Where raising chicken hens as an accessory use is permitted under this chapter, the following regulations shall apply:
(1) 
Permit requirements.
(a) 
The property owner or occupant shall obtain a permit from the enforcement official designated in § 270-170 of this chapter. An applicant for a permit under this section shall submit a completed application, along with a plan showing the location of the chicken enclosure and the chicken run, and shall pay such application fee as may be established by the Town Board. Prior to issuance of a permit, the Building Inspector shall inspect the chicken enclosure and chicken run.
(b) 
Such permit shall be valid for one year. Such property owner or occupant shall renew such permit annually so long as the accessory use of raising chicken hens continues, and shall pay such renewal fee as may be established by the Town Board.
(c) 
Any permit or renewal issued under this section may be revoked by the enforcement official upon determination that a violation of this section is or has occurred.

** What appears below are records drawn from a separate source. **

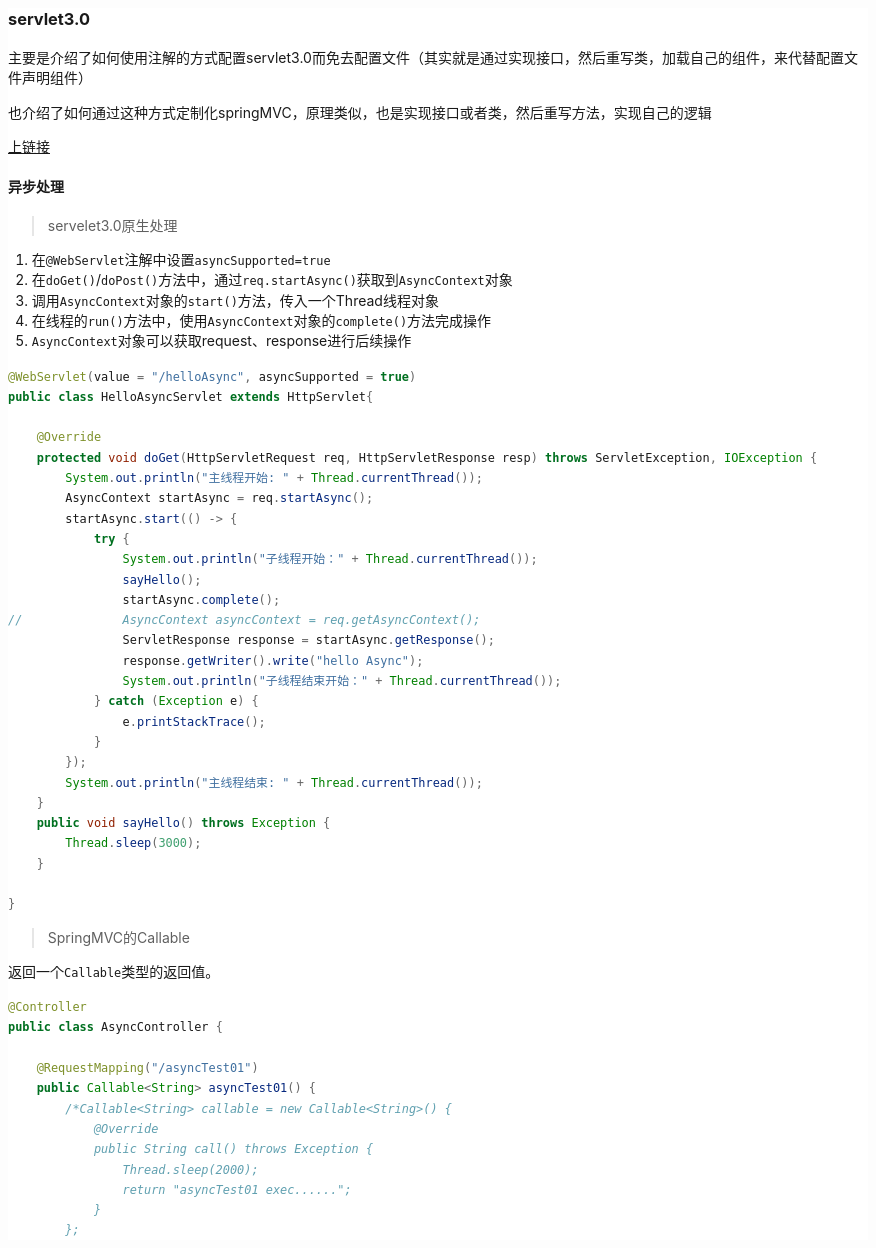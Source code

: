 ### servlet3.0

主要是介绍了如何使用注解的方式配置servlet3.0而免去配置文件（其实就是通过实现接口，然后重写类，加载自己的组件，来代替配置文件声明组件）

也介绍了如何通过这种方式定制化springMVC，原理类似，也是实现接口或者类，然后重写方法，实现自己的逻辑

[上链接](https://www.yuque.com/tmfl/spring/yhx2bd)



#### 异步处理

> servelet3.0原生处理

1. 在`@WebServlet`注解中设置`asyncSupported=true`
2. 在`doGet()`/`doPost()`方法中，通过`req.startAsync()`获取到`AsyncContext`对象
3. 调用`AsyncContext`对象的`start()`方法，传入一个Thread线程对象
4. 在线程的`run()`方法中，使用`AsyncContext`对象的`complete()`方法完成操作
5. `AsyncContext`对象可以获取request、response进行后续操作

```java
@WebServlet(value = "/helloAsync", asyncSupported = true)
public class HelloAsyncServlet extends HttpServlet{

	@Override
	protected void doGet(HttpServletRequest req, HttpServletResponse resp) throws ServletException, IOException {
		System.out.println("主线程开始: " + Thread.currentThread());
		AsyncContext startAsync = req.startAsync();
		startAsync.start(() -> {
			try {
				System.out.println("子线程开始：" + Thread.currentThread());
				sayHello();
				startAsync.complete();
//				AsyncContext asyncContext = req.getAsyncContext();
				ServletResponse response = startAsync.getResponse();
				response.getWriter().write("hello Async");
				System.out.println("子线程结束开始：" + Thread.currentThread());
			} catch (Exception e) {
				e.printStackTrace();
			}
		});
		System.out.println("主线程结束: " + Thread.currentThread());
	}
	public void sayHello() throws Exception {
		Thread.sleep(3000);
	}

}
```

> SpringMVC的Callable

返回一个`Callable`类型的返回值。

```java
@Controller
public class AsyncController {

    @RequestMapping("/asyncTest01")
    public Callable<String> asyncTest01() {
        /*Callable<String> callable = new Callable<String>() {
            @Override
            public String call() throws Exception {
                Thread.sleep(2000);
                return "asyncTest01 exec......";
            }
        };
```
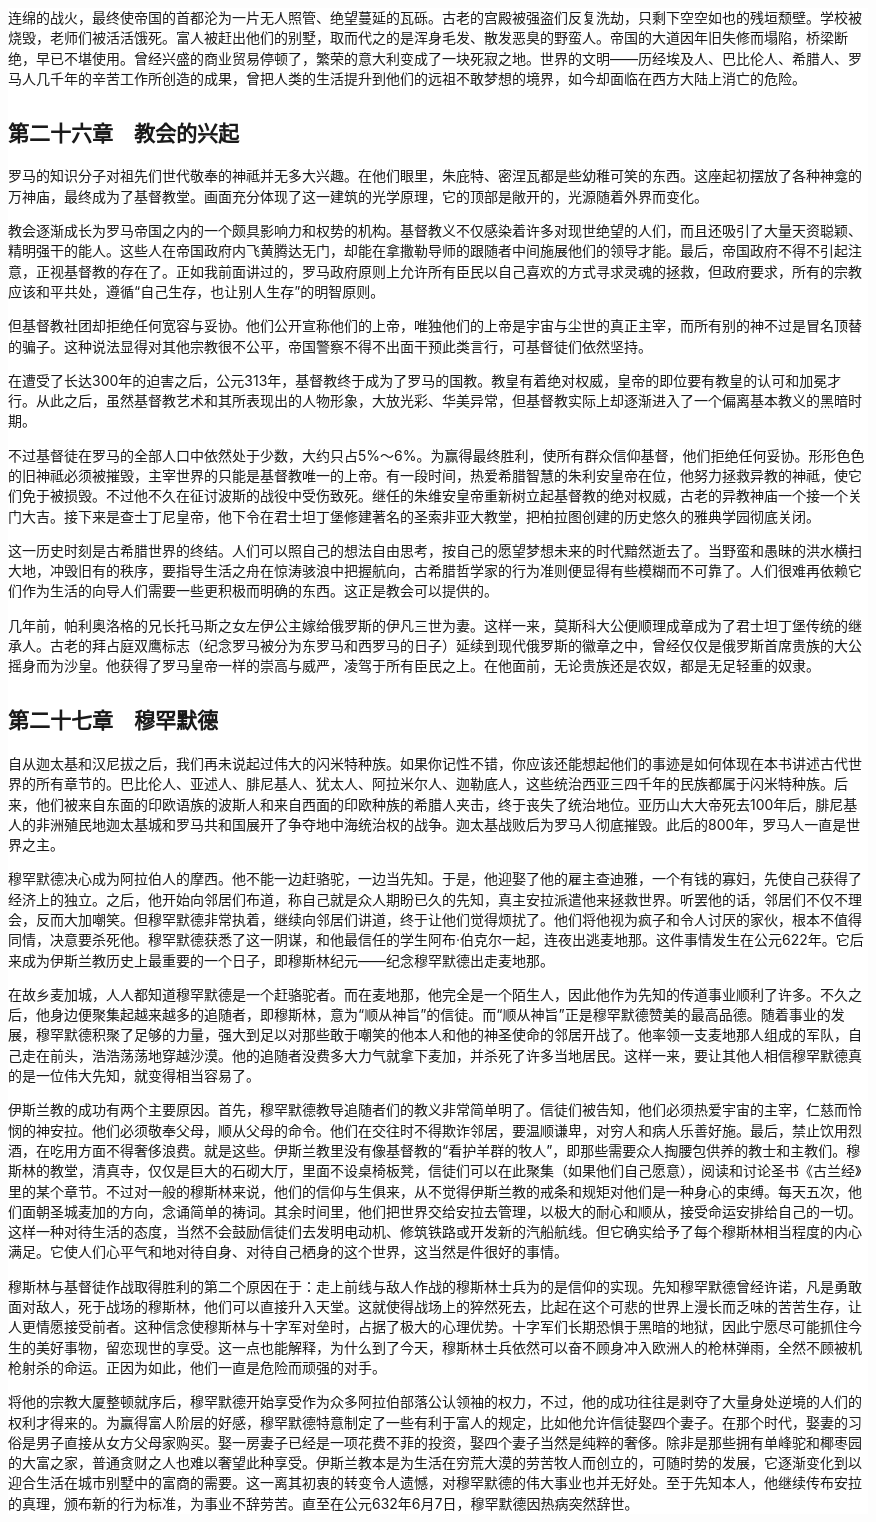 连绵的战火，最终使帝国的首都沦为一片无人照管、绝望蔓延的瓦砾。古老的宫殿被强盗们反复洗劫，只剩下空空如也的残垣颓壁。学校被烧毁，老师们被活活饿死。富人被赶出他们的别墅，取而代之的是浑身毛发、散发恶臭的野蛮人。帝国的大道因年旧失修而塌陷，桥梁断绝，早已不堪使用。曾经兴盛的商业贸易停顿了，繁荣的意大利变成了一块死寂之地。世界的文明——历经埃及人、巴比伦人、希腊人、罗马人几千年的辛苦工作所创造的成果，曾把人类的生活提升到他们的远祖不敢梦想的境界，如今却面临在西方大陆上消亡的危险。

## 第二十六章　教会的兴起

罗马的知识分子对祖先们世代敬奉的神祗并无多大兴趣。在他们眼里，朱庇特、密涅瓦都是些幼稚可笑的东西。这座起初摆放了各种神龛的万神庙，最终成为了基督教堂。画面充分体现了这一建筑的光学原理，它的顶部是敞开的，光源随着外界而变化。

教会逐渐成长为罗马帝国之内的一个颇具影响力和权势的机构。基督教义不仅感染着许多对现世绝望的人们，而且还吸引了大量天资聪颖、精明强干的能人。这些人在帝国政府内飞黄腾达无门，却能在拿撒勒导师的跟随者中间施展他们的领导才能。最后，帝国政府不得不引起注意，正视基督教的存在了。正如我前面讲过的，罗马政府原则上允许所有臣民以自己喜欢的方式寻求灵魂的拯救，但政府要求，所有的宗教应该和平共处，遵循“自己生存，也让别人生存”的明智原则。

但基督教社团却拒绝任何宽容与妥协。他们公开宣称他们的上帝，唯独他们的上帝是宇宙与尘世的真正主宰，而所有别的神不过是冒名顶替的骗子。这种说法显得对其他宗教很不公平，帝国警察不得不出面干预此类言行，可基督徒们依然坚持。

在遭受了长达300年的迫害之后，公元313年，基督教终于成为了罗马的国教。教皇有着绝对权威，皇帝的即位要有教皇的认可和加冕才行。从此之后，虽然基督教艺术和其所表现出的人物形象，大放光彩、华美异常，但基督教实际上却逐渐进入了一个偏离基本教义的黑暗时期。

不过基督徒在罗马的全部人口中依然处于少数，大约只占5%～6%。为赢得最终胜利，使所有群众信仰基督，他们拒绝任何妥协。形形色色的旧神祗必须被摧毁，主宰世界的只能是基督教唯一的上帝。有一段时间，热爱希腊智慧的朱利安皇帝在位，他努力拯救异教的神祗，使它们免于被损毁。不过他不久在征讨波斯的战役中受伤致死。继任的朱维安皇帝重新树立起基督教的绝对权威，古老的异教神庙一个接一个关门大吉。接下来是查士丁尼皇帝，他下令在君士坦丁堡修建著名的圣索非亚大教堂，把柏拉图创建的历史悠久的雅典学园彻底关闭。

这一历史时刻是古希腊世界的终结。人们可以照自己的想法自由思考，按自己的愿望梦想未来的时代黯然逝去了。当野蛮和愚昧的洪水横扫大地，冲毁旧有的秩序，要指导生活之舟在惊涛骇浪中把握航向，古希腊哲学家的行为准则便显得有些模糊而不可靠了。人们很难再依赖它们作为生活的向导人们需要一些更积极而明确的东西。这正是教会可以提供的。

几年前，帕利奥洛格的兄长托马斯之女左伊公主嫁给俄罗斯的伊凡三世为妻。这样一来，莫斯科大公便顺理成章成为了君士坦丁堡传统的继承人。古老的拜占庭双鹰标志（纪念罗马被分为东罗马和西罗马的日子）延续到现代俄罗斯的徽章之中，曾经仅仅是俄罗斯首席贵族的大公摇身而为沙皇。他获得了罗马皇帝一样的崇高与威严，凌驾于所有臣民之上。在他面前，无论贵族还是农奴，都是无足轻重的奴隶。

## 第二十七章　穆罕默德

自从迦太基和汉尼拔之后，我们再未说起过伟大的闪米特种族。如果你记性不错，你应该还能想起他们的事迹是如何体现在本书讲述古代世界的所有章节的。巴比伦人、亚述人、腓尼基人、犹太人、阿拉米尔人、迦勒底人，这些统治西亚三四千年的民族都属于闪米特种族。后来，他们被来自东面的印欧语族的波斯人和来自西面的印欧种族的希腊人夹击，终于丧失了统治地位。亚历山大大帝死去100年后，腓尼基人的非洲殖民地迦太基城和罗马共和国展开了争夺地中海统治权的战争。迦太基战败后为罗马人彻底摧毁。此后的800年，罗马人一直是世界之主。

穆罕默德决心成为阿拉伯人的摩西。他不能一边赶骆驼，一边当先知。于是，他迎娶了他的雇主查迪雅，一个有钱的寡妇，先使自己获得了经济上的独立。之后，他开始向邻居们布道，称自己就是众人期盼已久的先知，真主安拉派遣他来拯救世界。听罢他的话，邻居们不仅不理会，反而大加嘲笑。但穆罕默德非常执着，继续向邻居们讲道，终于让他们觉得烦扰了。他们将他视为疯子和令人讨厌的家伙，根本不值得同情，决意要杀死他。穆罕默德获悉了这一阴谋，和他最信任的学生阿布·伯克尔一起，连夜出逃麦地那。这件事情发生在公元622年。它后来成为伊斯兰教历史上最重要的一个日子，即穆斯林纪元——纪念穆罕默德出走麦地那。

在故乡麦加城，人人都知道穆罕默德是一个赶骆驼者。而在麦地那，他完全是一个陌生人，因此他作为先知的传道事业顺利了许多。不久之后，他身边便聚集起越来越多的追随者，即穆斯林，意为“顺从神旨”的信徒。而“顺从神旨”正是穆罕默德赞美的最高品德。随着事业的发展，穆罕默德积聚了足够的力量，强大到足以对那些敢于嘲笑的他本人和他的神圣使命的邻居开战了。他率领一支麦地那人组成的军队，自己走在前头，浩浩荡荡地穿越沙漠。他的追随者没费多大力气就拿下麦加，并杀死了许多当地居民。这样一来，要让其他人相信穆罕默德真的是一位伟大先知，就变得相当容易了。

伊斯兰教的成功有两个主要原因。首先，穆罕默德教导追随者们的教义非常简单明了。信徒们被告知，他们必须热爱宇宙的主宰，仁慈而怜悯的神安拉。他们必须敬奉父母，顺从父母的命令。他们在交往时不得欺诈邻居，要温顺谦卑，对穷人和病人乐善好施。最后，禁止饮用烈酒，在吃用方面不得奢侈浪费。就是这些。伊斯兰教里没有像基督教的“看护羊群的牧人”，即那些需要众人掏腰包供养的教士和主教们。穆斯林的教堂，清真寺，仅仅是巨大的石砌大厅，里面不设桌椅板凳，信徒们可以在此聚集（如果他们自己愿意），阅读和讨论圣书《古兰经》里的某个章节。不过对一般的穆斯林来说，他们的信仰与生俱来，从不觉得伊斯兰教的戒条和规矩对他们是一种身心的束缚。每天五次，他们面朝圣城麦加的方向，念诵简单的祷词。其余时间里，他们把世界交给安拉去管理，以极大的耐心和顺从，接受命运安排给自己的一切。这样一种对待生活的态度，当然不会鼓励信徒们去发明电动机、修筑铁路或开发新的汽船航线。但它确实给予了每个穆斯林相当程度的内心满足。它使人们心平气和地对待自身、对待自己栖身的这个世界，这当然是件很好的事情。

穆斯林与基督徒作战取得胜利的第二个原因在于：走上前线与敌人作战的穆斯林士兵为的是信仰的实现。先知穆罕默德曾经许诺，凡是勇敢面对敌人，死于战场的穆斯林，他们可以直接升入天堂。这就使得战场上的猝然死去，比起在这个可悲的世界上漫长而乏味的苦苦生存，让人更情愿接受前者。这种信念使穆斯林与十字军对垒时，占据了极大的心理优势。十字军们长期恐惧于黑暗的地狱，因此宁愿尽可能抓住今生的美好事物，留恋现世的享受。这一点也能解释，为什么到了今天，穆斯林士兵依然可以奋不顾身冲入欧洲人的枪林弹雨，全然不顾被机枪射杀的命运。正因为如此，他们一直是危险而顽强的对手。

将他的宗教大厦整顿就序后，穆罕默德开始享受作为众多阿拉伯部落公认领袖的权力，不过，他的成功往往是剥夺了大量身处逆境的人们的权利才得来的。为赢得富人阶层的好感，穆罕默德特意制定了一些有利于富人的规定，比如他允许信徒娶四个妻子。在那个时代，娶妻的习俗是男子直接从女方父母家购买。娶一房妻子已经是一项花费不菲的投资，娶四个妻子当然是纯粹的奢侈。除非是那些拥有单峰驼和椰枣园的大富之家，普通贪财之人也难以奢望此种享受。伊斯兰教本是为生活在穷荒大漠的劳苦牧人而创立的，可随时势的发展，它逐渐变化到以迎合生活在城市别墅中的富商的需要。这一离其初衷的转变令人遗憾，对穆罕默德的伟大事业也并无好处。至于先知本人，他继续传布安拉的真理，颁布新的行为标准，为事业不辞劳苦。直至在公元632年6月7日，穆罕默德因热病突然辞世。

If a permit under this section is revoked, no permit under this section shall be issued for the same lot for a period of two years.
(d) 
Any person aggrieved by a decision of the enforcement official under this section may seek review of such decision in accordance with § 270-177 of this chapter.
(e) 
Upon discontinuance of the accessory use of raising chicken hens, the permit holder shall notify the enforcement official, whereupon the enforcement official shall inspect the property and the permit shall be terminated.
B. 
All applicable provisions of the New York State Uniform Fire Prevention and Building Code, as amended from time to time, shall be satisfied.
C. 
The minimum lot size for the raising of chicken hens shall be 9,000 square feet.
D. 
No more than six chicken hens may be kept, maintained, housed, or possessed on a single lot.
E. 
Roosters are prohibited.
F. 
Outdoor slaughtering of chicken hens is prohibited.
G. 
Chicken hens shall be fed from a trough or similar container. Scattering of chicken feed on the ground is prohibited.
H. 
Chicken feed shall be stored in a secure, rodent-proof, covered metal container within a fully enclosed structure on the property.
I. 
Chicken hens shall be kept for personal, noncommercial use only. Breeding of chickens, the sale of eggs, meat or other chicken products, and the production of fertilizer are prohibited.
J. 
A chicken enclosure and chicken run shall be provided. The chicken enclosure shall be a covered, well-ventilated, predator-resistant structure sufficient to provide safe and healthy living conditions. A chicken enclosure shall provide a minimum of four square feet per chicken hen. A chicken run shall provide a minimum area of 10 square feet per chicken hen.
K. 
No chicken enclosure or chicken run shall be located closer than 25 feet from any property line. No chicken enclosure or chicken run shall be located in any front or side yard(s).
L. 
The chicken enclosure and chicken run, along with any other areas on the lot where the chicken hens access, shall be regularly cleaned of waste material. Such cleaning shall be undertaken on a sufficiently regular schedule to prevent offensive odors and attraction of rodents, pests, or parasites, but in no case less frequently than weekly.
M. 
Chicken hens shall at all times be confined to the chicken enclosure and chicken run, or otherwise fenced-in area sufficient to prevent movement beyond the lot lines.